WORDS FROM THE WISE: Dr. Tiffany Chow speaking at Le...
In a physician’s effort to get an accurate picture of a patient’s symptoms of dementia, Dr. Tiffany Chow says a lot can be gleaned from the facial reactions and body language of the caregiver sitting in the background.
They have all the goods on behaviour and ability that the patient may be downplaying, Chow told family and professional caregivers at a recent workshop organized by the Alzheimer Society of Hamilton and Halton.
“We need these informants to give us all of the details and physicians need to slow down and just listen, it takes only four minutes to do that,” added the neurologist who is also co-ordinating clinical drug trials with Memantine for patients with dementia at Baycrest Centre for Geriatric Care. (The drug is not covered by OHIP and could cost up to $200 per month or with private health coverage could be $11 per month.)
The process of diagnosing Frontotemporal Dementia (FTD) relies on identifying evidence of behavioural, speech and personality changes.
There is no single test that can definitively confirm the alterations in the brain cells that control reasoning, judgement and behaviour.
Little is known about the cause, or risk factors of this disease that affects men and women, typically in their 50s and therefore impacts their work life and parenting roles. It’s estimated there are currently just fewer than 4,000 people in Ontario suffering from FTD.

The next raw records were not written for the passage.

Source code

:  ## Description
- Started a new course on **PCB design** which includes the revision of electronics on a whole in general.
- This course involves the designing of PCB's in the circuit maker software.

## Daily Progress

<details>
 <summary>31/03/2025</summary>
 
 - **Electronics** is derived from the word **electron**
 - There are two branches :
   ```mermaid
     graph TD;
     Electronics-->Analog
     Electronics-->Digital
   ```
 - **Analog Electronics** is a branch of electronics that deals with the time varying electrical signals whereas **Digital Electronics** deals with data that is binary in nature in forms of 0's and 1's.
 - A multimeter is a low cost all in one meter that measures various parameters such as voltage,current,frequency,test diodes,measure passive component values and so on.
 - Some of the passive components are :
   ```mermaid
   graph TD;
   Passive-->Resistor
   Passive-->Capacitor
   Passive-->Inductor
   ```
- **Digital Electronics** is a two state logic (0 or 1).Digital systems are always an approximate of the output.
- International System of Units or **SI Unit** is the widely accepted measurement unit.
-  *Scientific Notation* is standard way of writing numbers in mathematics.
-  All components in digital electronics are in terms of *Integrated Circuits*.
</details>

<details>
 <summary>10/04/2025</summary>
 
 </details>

And to add to the predicament of FTD, so far, there is no known cure or effective treatment to slow its progression. Treatment currently focuses on managing symptoms.
Thus the dilemma of diagnosis. Family doctors have to rely on caregivers to relay information, said Chow.

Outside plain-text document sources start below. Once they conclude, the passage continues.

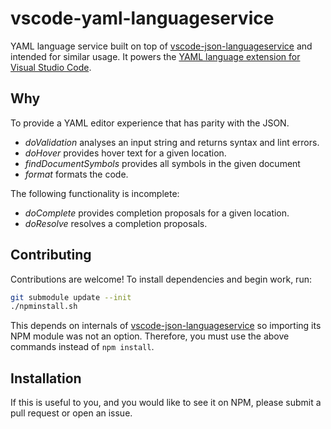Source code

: # vscode-yaml-languageservice
YAML language service built on top of [vscode-json-languageservice](https://github.com/Microsoft/vscode-json-languageservice/) and intended for similar usage.  It powers the [YAML language extension for Visual Studio Code](https://github.com/adamvoss/vscode-yaml).

## Why
To provide a YAML editor experience that has parity with the JSON.

 - *doValidation* analyses an input string and returns syntax and lint errors.
 - *doHover* provides hover text for a given location.
 - *findDocumentSymbols* provides all symbols in the given document
 - *format* formats the code.

The following functionality is incomplete:
 - *doComplete* provides completion proposals for a given location.
 - *doResolve* resolves a completion proposals.

## Contributing
Contributions are welcome!  To install dependencies and begin work, run:

```sh
git submodule update --init
./npminstall.sh
```

This depends on internals of [vscode-json-languageservice](https://github.com/Microsoft/vscode-json-languageservice/) so importing its NPM module was not an option.  Therefore, you must use the above commands instead of `npm install`.

## Installation
If this is useful to you, and you would like to see it on NPM, please submit a pull request or open an issue.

Some of the symptoms include adopting new eating rituals that can result in obesity or even choking during an attempt to ingest non-food items. Sometimes people become withdrawn, easily distracted or lose their inhibitions, lose interest in personal hygiene, or become incontinent. Sufferers can lose their speech, echo or stutter words or lose their writing and reading skills.
Later stages include confusion and forgetfulness, diminished motor skills and swallowing problems.

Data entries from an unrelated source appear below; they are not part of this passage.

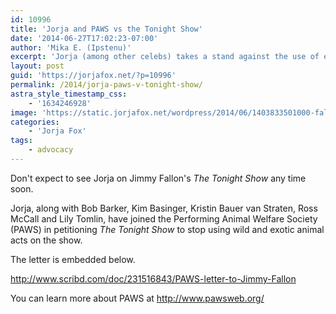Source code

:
 ```yaml
---
id: 10996
title: 'Jorja and PAWS vs the Tonight Show'
date: '2014-06-27T17:02:23-07:00'
author: 'Mika E. (Ipstenu)'
excerpt: 'Jorja (among other celebs) takes a stand against the use of exotic and wild animals on The Tonight Show.'
layout: post
guid: 'https://jorjafox.net/?p=10996'
permalink: /2014/jorja-paws-v-tonight-show/
astra_style_timestamp_css:
    - '1634246928'
image: 'https://static.jorjafox.net/wordpress/2014/06/1403833501000-fallon-tonight-show.jpg'
categories:
    - 'Jorja Fox'
tags:
    - advocacy
---
```


Don't expect to see Jorja on Jimmy Fallon's <em>The Tonight Show</em> any time soon.

Jorja, along with Bob Barker, Kim Basinger, Kristin Bauer van Straten, Ross McCall and Lily Tomlin, have joined the Performing Animal Welfare Society (PAWS) in petitioning <em>The Tonight Show</em> to stop using wild and exotic animal acts on the show.

The letter is embedded below.

http://www.scribd.com/doc/231516843/PAWS-letter-to-Jimmy-Fallon

You can learn more about PAWS at <a href="http://www.pawsweb.org/">http://www.pawsweb.org/</a>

“Caregivers often think patients are intentionally trying to drive them nuts, by being deliberately annoying and can’t be bothered to behave,” said Chow.
What begins in denial then false hope that such behaviour will improve, becomes an unpredictable roller coaster ride of depression and guilt.
Clinicians need to step in, be the reality check and source of information for caregivers and children living in the home, as well as the patient, said Dr. Chow.
“The disease will get worse, we need to be there to be the reality check,” said Chow.
As FTD becomes more understood — on average the dementia lasts two to 10 years — despair and hopeless take hold.
Through providing information at an even pace, so as not to overwhelm caregivers, supports such as mentors from the Alzheimer Society and written medical information about the disease are as important as listening to both patient and caregiver, said Chow.
For example, adult day programs not only give the caregiver a much-needed break, but also allow the patient to be in a safe, ‘can-do’ setting.
“It’s an emotionally draining disease, on all the people in the patient’s life,” said Chow.